- Opening Delimiter -

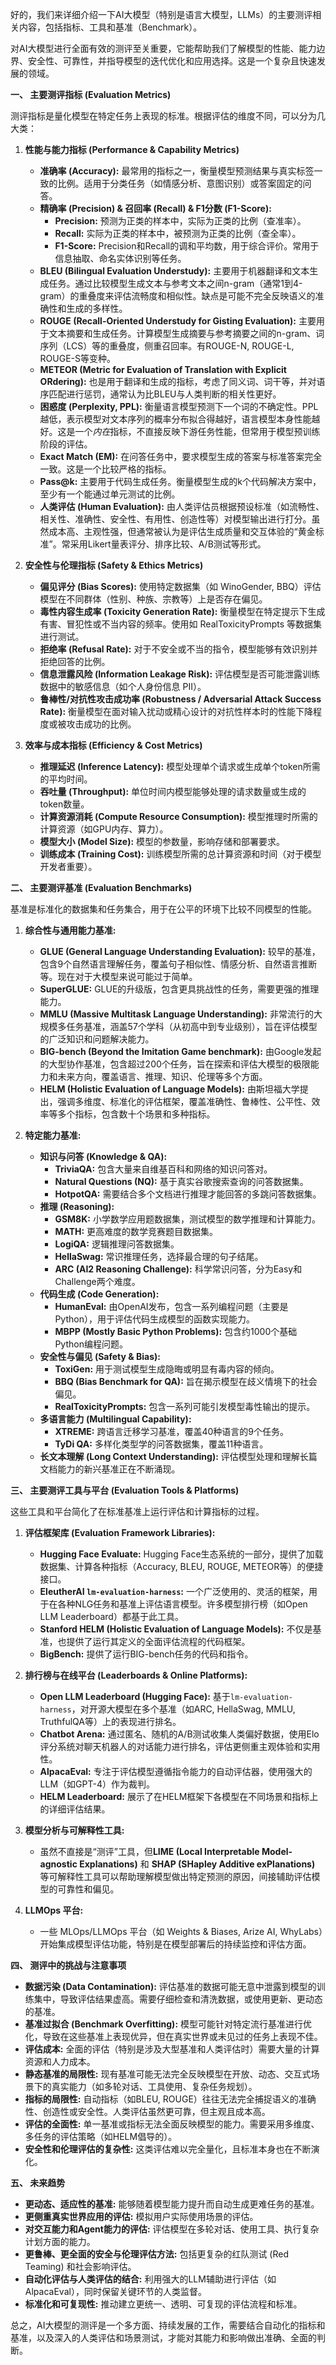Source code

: 好的，我们来详细介绍一下AI大模型（特别是语言大模型，LLMs）的主要测评相关内容，包括指标、工具和基准（Benchmark）。

对AI大模型进行全面有效的测评至关重要，它能帮助我们了解模型的性能、能力边界、安全性、可靠性，并指导模型的迭代优化和应用选择。这是一个复杂且快速发展的领域。

**一、 主要测评指标 (Evaluation Metrics)**

测评指标是量化模型在特定任务上表现的标准。根据评估的维度不同，可以分为几大类：

1.  **性能与能力指标 (Performance & Capability Metrics)**
    *   **准确率 (Accuracy):** 最常用的指标之一，衡量模型预测结果与真实标签一致的比例。适用于分类任务（如情感分析、意图识别）或答案固定的问答。
    *   **精确率 (Precision) & 召回率 (Recall) & F1分数 (F1-Score):**
        *   **Precision:** 预测为正类的样本中，实际为正类的比例（查准率）。
        *   **Recall:** 实际为正类的样本中，被预测为正类的比例（查全率）。
        *   **F1-Score:** Precision和Recall的调和平均数，用于综合评价。常用于信息抽取、命名实体识别等任务。
    *   **BLEU (Bilingual Evaluation Understudy):** 主要用于机器翻译和文本生成任务。通过比较模型生成文本与参考文本之间n-gram（通常1到4-gram）的重叠度来评估流畅度和相似性。缺点是可能不完全反映语义的准确性和生成的多样性。
    *   **ROUGE (Recall-Oriented Understudy for Gisting Evaluation):** 主要用于文本摘要和生成任务。计算模型生成摘要与参考摘要之间的n-gram、词序列（LCS）等的重叠度，侧重召回率。有ROUGE-N, ROUGE-L, ROUGE-S等变种。
    *   **METEOR (Metric for Evaluation of Translation with Explicit ORdering):** 也是用于翻译和生成的指标，考虑了同义词、词干等，并对语序匹配进行惩罚，通常认为比BLEU与人类判断的相关性更好。
    *   **困惑度 (Perplexity, PPL):** 衡量语言模型预测下一个词的不确定性。PPL越低，表示模型对文本序列的概率分布拟合得越好，语言模型本身性能越好。这是一个*内在*指标，不直接反映下游任务性能，但常用于模型预训练阶段的评估。
    *   **Exact Match (EM):** 在问答任务中，要求模型生成的答案与标准答案完全一致。这是一个比较严格的指标。
    *   **Pass@k:** 主要用于代码生成任务。衡量模型生成的k个代码解决方案中，至少有一个能通过单元测试的比例。
    *   **人类评估 (Human Evaluation):** 由人类评估员根据预设标准（如流畅性、相关性、准确性、安全性、有用性、创造性等）对模型输出进行打分。虽然成本高、主观性强，但通常被认为是评估生成质量和交互体验的“黄金标准”。常采用Likert量表评分、排序比较、A/B测试等形式。

2.  **安全性与伦理指标 (Safety & Ethics Metrics)**
    *   **偏见评分 (Bias Scores):** 使用特定数据集（如 WinoGender, BBQ）评估模型在不同群体（性别、种族、宗教等）上是否存在偏见。
    *   **毒性内容生成率 (Toxicity Generation Rate):** 衡量模型在特定提示下生成有害、冒犯性或不当内容的频率。使用如 RealToxicityPrompts 等数据集进行测试。
    *   **拒绝率 (Refusal Rate):** 对于不安全或不当的指令，模型能够有效识别并拒绝回答的比例。
    *   **信息泄露风险 (Information Leakage Risk):** 评估模型是否可能泄露训练数据中的敏感信息（如个人身份信息 PII）。
    *   **鲁棒性/对抗性攻击成功率 (Robustness / Adversarial Attack Success Rate):** 衡量模型在面对输入扰动或精心设计的对抗性样本时的性能下降程度或被攻击成功的比例。

3.  **效率与成本指标 (Efficiency & Cost Metrics)**
    *   **推理延迟 (Inference Latency):** 模型处理单个请求或生成单个token所需的平均时间。
    *   **吞吐量 (Throughput):** 单位时间内模型能够处理的请求数量或生成的token数量。
    *   **计算资源消耗 (Compute Resource Consumption):** 模型推理时所需的计算资源（如GPU内存、算力）。
    *   **模型大小 (Model Size):** 模型的参数量，影响存储和部署要求。
    *   **训练成本 (Training Cost):** 训练模型所需的总计算资源和时间（对于模型开发者重要）。

**二、 主要测评基准 (Evaluation Benchmarks)**

基准是标准化的数据集和任务集合，用于在公平的环境下比较不同模型的性能。

1.  **综合性与通用能力基准:**
    *   **GLUE (General Language Understanding Evaluation):** 较早的基准，包含9个自然语言理解任务，覆盖句子相似性、情感分析、自然语言推断等。现在对于大模型来说可能过于简单。
    *   **SuperGLUE:** GLUE的升级版，包含更具挑战性的任务，需要更强的推理能力。
    *   **MMLU (Massive Multitask Language Understanding):** 非常流行的大规模多任务基准，涵盖57个学科（从初高中到专业级别），旨在评估模型的广泛知识和问题解决能力。
    *   **BIG-bench (Beyond the Imitation Game benchmark):** 由Google发起的大型协作基准，包含超过200个任务，旨在探索和评估大模型的极限能力和未来方向，覆盖语言、推理、知识、伦理等多个方面。
    *   **HELM (Holistic Evaluation of Language Models):** 由斯坦福大学提出，强调多维度、标准化的评估框架，覆盖准确性、鲁棒性、公平性、效率等多个指标，包含数十个场景和多种指标。

2.  **特定能力基准:**
    *   **知识与问答 (Knowledge & QA):**
        *   **TriviaQA:** 包含大量来自维基百科和网络的知识问答对。
        *   **Natural Questions (NQ):** 基于真实谷歌搜索查询的问答数据集。
        *   **HotpotQA:** 需要结合多个文档进行推理才能回答的多跳问答数据集。
    *   **推理 (Reasoning):**
        *   **GSM8K:** 小学数学应用题数据集，测试模型的数学推理和计算能力。
        *   **MATH:** 更高难度的数学竞赛题目数据集。
        *   **LogiQA:** 逻辑推理问答数据集。
        *   **HellaSwag:** 常识推理任务，选择最合理的句子结尾。
        *   **ARC (AI2 Reasoning Challenge):** 科学常识问答，分为Easy和Challenge两个难度。
    *   **代码生成 (Code Generation):**
        *   **HumanEval:** 由OpenAI发布，包含一系列编程问题（主要是Python），用于评估代码生成模型的函数实现能力。
        *   **MBPP (Mostly Basic Python Problems):** 包含约1000个基础Python编程问题。
    *   **安全性与偏见 (Safety & Bias):**
        *   **ToxiGen:** 用于测试模型生成隐晦或明显有毒内容的倾向。
        *   **BBQ (Bias Benchmark for QA):** 旨在揭示模型在歧义情境下的社会偏见。
        *   **RealToxicityPrompts:** 包含一系列可能引发模型毒性输出的提示。
    *   **多语言能力 (Multilingual Capability):**
        *   **XTREME:** 跨语言迁移学习基准，覆盖40种语言的9个任务。
        *   **TyDi QA:** 多样化类型学的问答数据集，覆盖11种语言。
    *   **长文本理解 (Long Context Understanding):** 评估模型处理和理解长篇文档能力的新兴基准正在不断涌现。

**三、 主要测评工具与平台 (Evaluation Tools & Platforms)**

这些工具和平台简化了在标准基准上运行评估和计算指标的过程。

1.  **评估框架库 (Evaluation Framework Libraries):**
    *   **Hugging Face Evaluate:** Hugging Face生态系统的一部分，提供了加载数据集、计算各种指标（Accuracy, BLEU, ROUGE, METEOR等）的便捷接口。
    *   **EleutherAI `lm-evaluation-harness`:** 一个广泛使用的、灵活的框架，用于在各种NLG任务和基准上评估语言模型。许多模型排行榜（如Open LLM Leaderboard）都基于此工具。
    *   **Stanford HELM (Holistic Evaluation of Language Models):** 不仅是基准，也提供了运行其定义的全面评估流程的代码框架。
    *   **BigBench:** 提供了运行BIG-bench任务的代码和指令。

2.  **排行榜与在线平台 (Leaderboards & Online Platforms):**
    *   **Open LLM Leaderboard (Hugging Face):** 基于`lm-evaluation-harness`，对开源大模型在多个基准（如ARC, HellaSwag, MMLU, TruthfulQA等）上的表现进行排名。
    *   **Chatbot Arena:** 通过匿名、随机的A/B测试收集人类偏好数据，使用Elo评分系统对聊天机器人的对话能力进行排名，评估更侧重主观体验和实用性。
    *   **AlpacaEval:** 专注于评估模型遵循指令能力的自动评估器，使用强大的LLM（如GPT-4）作为裁判。
    *   **HELM Leaderboard:** 展示了在HELM框架下各模型在不同场景和指标上的详细评估结果。

3.  **模型分析与可解释性工具:**
    *   虽然不直接是“测评”工具，但**LIME (Local Interpretable Model-agnostic Explanations)** 和 **SHAP (SHapley Additive exPlanations)** 等可解释性工具可以帮助理解模型做出特定预测的原因，间接辅助评估模型的可靠性和偏见。

4.  **LLMOps 平台:**
    *   一些 MLOps/LLMOps 平台（如 Weights & Biases, Arize AI, WhyLabs）开始集成模型评估功能，特别是在模型部署后的持续监控和评估方面。

**四、 测评中的挑战与注意事项**

*   **数据污染 (Data Contamination):** 评估基准的数据可能无意中泄露到模型的训练集中，导致评估结果虚高。需要仔细检查和清洗数据，或使用更新、更动态的基准。
*   **基准过拟合 (Benchmark Overfitting):** 模型可能针对特定流行基准进行优化，导致在这些基准上表现优异，但在真实世界或未见过的任务上表现不佳。
*   **评估成本:** 全面的评估（特别是涉及大型基准和人类评估时）需要大量的计算资源和人力成本。
*   **静态基准的局限性:** 现有基准可能无法完全反映模型在开放、动态、交互式场景下的真实能力（如多轮对话、工具使用、复杂任务规划）。
*   **指标的局限性:** 自动指标（如BLEU, ROUGE）往往无法完全捕捉语义的准确性、创造性或安全性。人类评估虽然更可靠，但主观且成本高。
*   **评估的全面性:** 单一基准或指标无法全面反映模型的能力。需要采用多维度、多任务的评估策略（如HELM倡导的）。
*   **安全性和伦理评估的复杂性:** 这类评估难以完全量化，且标准本身也在不断演化。

**五、 未来趋势**

*   **更动态、适应性的基准:** 能够随着模型能力提升而自动生成更难任务的基准。
*   **更侧重真实世界应用的评估:** 模拟用户实际使用场景的评估。
*   **对交互能力和Agent能力的评估:** 评估模型在多轮对话、使用工具、执行复杂计划方面的能力。
*   **更鲁棒、更全面的安全与伦理评估方法:** 包括更复杂的红队测试 (Red Teaming) 和社会影响评估。
*   **自动化评估与人类评估的结合:** 利用强大的LLM辅助进行评估（如AlpacaEval），同时保留关键环节的人类监督。
*   **标准化和可复现性:** 推动建立更统一、透明、可复现的评估流程和标准。

总之，AI大模型的测评是一个多方面、持续发展的工作，需要结合自动化的指标和基准，以及深入的人类评估和场景测试，才能对其能力和影响做出准确、全面的判断。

- Closing Delimiter -

[EXERCISE BRIEF]
Please restate the material above line by line, exactly, beginning at its first line and ending with the line that contains "(Recall-Oriented Understudy for", without any pictures.

[REPLY]
Source code

: 好的，我们来详细介绍一下AI大模型（特别是语言大模型，LLMs）的主要测评相关内容，包括指标、工具和基准（Benchmark）。

对AI大模型进行全面有效的测评至关重要，它能帮助我们了解模型的性能、能力边界、安全性、可靠性，并指导模型的迭代优化和应用选择。这是一个复杂且快速发展的领域。

**一、 主要测评指标 (Evaluation Metrics)**

测评指标是量化模型在特定任务上表现的标准。根据评估的维度不同，可以分为几大类：

1.  **性能与能力指标 (Performance & Capability Metrics)**
    *   **准确率 (Accuracy):** 最常用的指标之一，衡量模型预测结果与真实标签一致的比例。适用于分类任务（如情感分析、意图识别）或答案固定的问答。
    *   **精确率 (Precision) & 召回率 (Recall) & F1分数 (F1-Score):**
        *   **Precision:** 预测为正类的样本中，实际为正类的比例（查准率）。
        *   **Recall:** 实际为正类的样本中，被预测为正类的比例（查全率）。
        *   **F1-Score:** Precision和Recall的调和平均数，用于综合评价。常用于信息抽取、命名实体识别等任务。
    *   **BLEU (Bilingual Evaluation Understudy):** 主要用于机器翻译和文本生成任务。通过比较模型生成文本与参考文本之间n-gram（通常1到4-gram）的重叠度来评估流畅度和相似性。缺点是可能不完全反映语义的准确性和生成的多样性。
    *   **ROUGE (Recall-Oriented Understudy for Gisting Evaluation):** 主要用于文本摘要和生成任务。计算模型生成摘要与参考摘要之间的n-gram、词序列（LCS）等的重叠度，侧重召回率。有ROUGE-N, ROUGE-L, ROUGE-S等变种。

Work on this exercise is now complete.